Ja, am Wortanfang werden /g/ und /k/ durch Aspirierung unterschieden. In österreichischen Dialekten, in denen das _k_ meist gar nicht oder nur wenig aspiriert wird, führt das oft zu Verwechselungen von _g_ und _k_, wie bei dem in Österreich sehr beliebten Gericht _*G*ordon bleu_.


----------



## JClaudeK

berndf said:


> Sokol beschreibt den Laut als stimmloses g und ich als nicht-aspiriertes k. Wir meinen schon dasselbe.


Ich habe nirgends gelesen, dass Sokol von einem _stimmlosen g_ spricht.

Was gilt jetzt?
Im badischen Bereich wird (in meinem Bekanntenkreis)  das "g"  bei Heide*gg*er  nicht  wie "k" ausgesprochen.


----------



## berndf

JClaudeK said:


> Ich habe nirgends gelesen, dass Sokol von einem _stimmlosen g_ spricht.


Hast du selbst zitiert:


sokol said:


> [-e*ɡ̥ɡ̥*ɐ]),


Ein geminiertes stimmloses g. Und das ist genau, was ich auch gesagt habe. Und wenn man es ans Standdarddeutsche anpasst, fällt die Geminierung weg.


----------



## JClaudeK

berndf said:


> fällt die Geminierung weg.


Weißt Du, mit Fachausdrücken in Punkto Linguistik kann ich es mit Dir natürlich nicht aufnehmen, aber ich verstehe nicht, was die _Gemination_ mit stimmlos/ stimmhaft zu tun hat/ haben soll.


> *Gemination* (lat. _geminare_ „verdoppeln“) bezeichnet in der Linguistik Dopplungen von Lauten oder Wörtern sowie die damit einhergehenden sprachlichen Phänomene, wie z.

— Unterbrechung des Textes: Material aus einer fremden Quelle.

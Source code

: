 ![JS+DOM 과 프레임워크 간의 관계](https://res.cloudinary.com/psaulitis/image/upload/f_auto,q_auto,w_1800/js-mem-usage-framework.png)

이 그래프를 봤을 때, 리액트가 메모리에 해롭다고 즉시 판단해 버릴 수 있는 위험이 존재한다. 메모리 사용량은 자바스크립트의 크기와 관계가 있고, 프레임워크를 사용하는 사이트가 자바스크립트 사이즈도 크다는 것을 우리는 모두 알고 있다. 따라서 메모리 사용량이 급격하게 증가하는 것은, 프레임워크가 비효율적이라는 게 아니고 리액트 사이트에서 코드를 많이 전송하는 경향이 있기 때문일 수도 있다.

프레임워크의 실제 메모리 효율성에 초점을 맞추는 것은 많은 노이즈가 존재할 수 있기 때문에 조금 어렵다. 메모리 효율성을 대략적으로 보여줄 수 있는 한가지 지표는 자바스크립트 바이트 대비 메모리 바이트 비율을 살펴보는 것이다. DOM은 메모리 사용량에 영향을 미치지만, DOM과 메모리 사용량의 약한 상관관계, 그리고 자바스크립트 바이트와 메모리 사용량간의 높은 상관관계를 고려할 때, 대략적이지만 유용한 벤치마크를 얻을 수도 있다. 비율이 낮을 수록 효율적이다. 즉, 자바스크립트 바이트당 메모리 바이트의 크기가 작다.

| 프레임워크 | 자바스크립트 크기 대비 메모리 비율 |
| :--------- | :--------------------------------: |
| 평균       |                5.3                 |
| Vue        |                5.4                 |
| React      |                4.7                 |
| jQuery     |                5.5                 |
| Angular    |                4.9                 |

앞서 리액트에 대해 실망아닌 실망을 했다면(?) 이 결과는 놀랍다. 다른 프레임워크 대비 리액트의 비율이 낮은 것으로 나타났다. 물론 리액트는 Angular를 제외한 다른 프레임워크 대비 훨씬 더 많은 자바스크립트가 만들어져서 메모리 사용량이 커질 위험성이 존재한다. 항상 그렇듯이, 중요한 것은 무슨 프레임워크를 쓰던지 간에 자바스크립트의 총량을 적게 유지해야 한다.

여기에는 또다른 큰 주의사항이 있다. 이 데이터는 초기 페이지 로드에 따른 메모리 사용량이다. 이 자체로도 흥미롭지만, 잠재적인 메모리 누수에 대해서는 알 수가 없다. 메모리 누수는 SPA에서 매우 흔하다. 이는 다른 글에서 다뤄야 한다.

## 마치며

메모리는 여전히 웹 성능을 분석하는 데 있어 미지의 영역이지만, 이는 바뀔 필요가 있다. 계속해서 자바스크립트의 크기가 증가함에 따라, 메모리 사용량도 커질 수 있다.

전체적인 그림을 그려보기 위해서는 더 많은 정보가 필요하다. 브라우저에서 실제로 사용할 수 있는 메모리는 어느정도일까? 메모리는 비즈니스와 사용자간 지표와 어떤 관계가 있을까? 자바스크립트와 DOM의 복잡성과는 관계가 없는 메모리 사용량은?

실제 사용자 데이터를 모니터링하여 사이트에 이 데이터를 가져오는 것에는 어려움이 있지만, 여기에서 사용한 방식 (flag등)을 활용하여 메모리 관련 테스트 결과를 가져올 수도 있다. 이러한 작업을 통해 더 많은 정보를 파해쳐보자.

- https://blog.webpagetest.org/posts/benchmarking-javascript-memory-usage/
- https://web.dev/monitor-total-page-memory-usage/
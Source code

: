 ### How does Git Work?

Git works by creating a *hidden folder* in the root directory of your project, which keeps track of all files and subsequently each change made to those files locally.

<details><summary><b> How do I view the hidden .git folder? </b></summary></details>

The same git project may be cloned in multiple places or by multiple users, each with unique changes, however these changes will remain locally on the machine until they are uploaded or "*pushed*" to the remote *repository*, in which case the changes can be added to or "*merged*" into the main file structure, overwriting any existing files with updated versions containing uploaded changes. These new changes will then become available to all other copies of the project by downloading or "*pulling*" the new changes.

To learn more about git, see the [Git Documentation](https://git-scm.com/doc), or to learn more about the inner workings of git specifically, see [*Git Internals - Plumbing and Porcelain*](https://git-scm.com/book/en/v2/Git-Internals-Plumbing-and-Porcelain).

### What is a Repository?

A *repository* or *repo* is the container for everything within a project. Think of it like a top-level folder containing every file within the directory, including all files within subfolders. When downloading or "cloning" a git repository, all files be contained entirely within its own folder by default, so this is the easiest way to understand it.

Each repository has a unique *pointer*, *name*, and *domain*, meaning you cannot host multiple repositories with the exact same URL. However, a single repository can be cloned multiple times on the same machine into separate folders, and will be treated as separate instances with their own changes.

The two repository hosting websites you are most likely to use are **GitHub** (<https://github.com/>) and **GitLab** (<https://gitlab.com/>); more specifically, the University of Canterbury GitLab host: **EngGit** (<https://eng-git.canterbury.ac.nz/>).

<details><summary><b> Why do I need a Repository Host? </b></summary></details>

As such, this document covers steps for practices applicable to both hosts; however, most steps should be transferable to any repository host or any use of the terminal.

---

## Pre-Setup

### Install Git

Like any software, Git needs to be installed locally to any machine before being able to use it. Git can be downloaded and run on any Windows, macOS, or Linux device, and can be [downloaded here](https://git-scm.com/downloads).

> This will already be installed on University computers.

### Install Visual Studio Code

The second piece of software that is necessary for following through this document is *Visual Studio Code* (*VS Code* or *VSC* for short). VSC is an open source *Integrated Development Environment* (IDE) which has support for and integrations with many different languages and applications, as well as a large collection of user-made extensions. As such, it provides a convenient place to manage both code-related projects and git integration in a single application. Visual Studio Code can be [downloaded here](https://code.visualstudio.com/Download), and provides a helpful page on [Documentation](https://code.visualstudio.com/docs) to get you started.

B. eine längere Aussprache.


Bedeutet etwa der Punkt unter den zwei _g,_ dass diese stimmlos sind?

Wie dem auch sei


JClaudeK said:


> Im badischen Bereich wird (in meinem Bekanntenkreis) das "g"  bei Heide*gg*er nicht  wie "k" ausgesprochen.


----------



## LoveVanPersie

JClaudeK said:


> Bedeutet etwa der Punkt unter den zwei _g,_ dass diese stimmlos sind?


Yes.


----------



## JClaudeK

Danke, LoveVanPersie.

Und würdest Du   ein stimmloses "g" auch einem "nicht-aspirierten k" gleichsetzen?


----------



## berndf

JClaudeK said:


> aber ich verstehe nicht, was die _Gemination_ mit stimmlos/ stimmhaft zu tun hat/ haben soll.


Nichts. Das _g_ in -_egger_ hat zwei unabhängige Eigenschaften: es ist 1) stimmlos und 2) geminiert, d.h. lang. Wenn du dir noch mal _Schoggi-Weggli_ (_Schokoladenwecken_) anhörst, wirst du beide Eigenschaften deutlich wahrnehmen. Da es im Standarddeutschen keine geminierten Konsonanten mehr gibt (mit ein paar Ausnahmen), verschwindet diese Eigenschaft, wenn die Aussprache ans Standarddeutsche angepasst wird. Die Stimmlosigkeit behalten viele Sprecher aber bei. Ich z.B. spreche das _gg_ in _Hinteregger_ zwar kurz aber dennoch anders als z.B. in dem Wort _Egge_ (dem landwirtschaftlichen Gerät).


----------



## Hutschi

Das Problem ist der Kontrast.
K wird behaucht gesprochen, g wird nicht behaucht.
Wenn ich denke, ich spreche ein stimmhaftes g, ist es meist lediglich ein unbehauchtes k.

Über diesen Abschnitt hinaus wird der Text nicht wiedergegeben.